Begin with the line in which "## miui-为什么不希望看到这条推广" appears and end with the final line of the entries. Retype each one exactly and add nothing.

# Dataset extract:
════════════════════

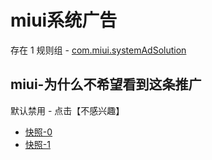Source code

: # miui系统广告

存在 1 规则组 - [com.miui.systemAdSolution](/src/apps/com.miui.systemAdSolution.ts)

## miui-为什么不希望看到这条推广

默认禁用 - 点击【不感兴趣】

- [快照-0](https://i.gkd.li/import/13227328)
- [快照-1](https://i.gkd.li/import/13255751)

════════════════════

# Answer section:
## miui-为什么不希望看到这条推广

默认禁用 - 点击【不感兴趣】

- [快照-0](https://i.gkd.li/import/13227328)
- [快照-1](https://i.gkd.li/import/13255751)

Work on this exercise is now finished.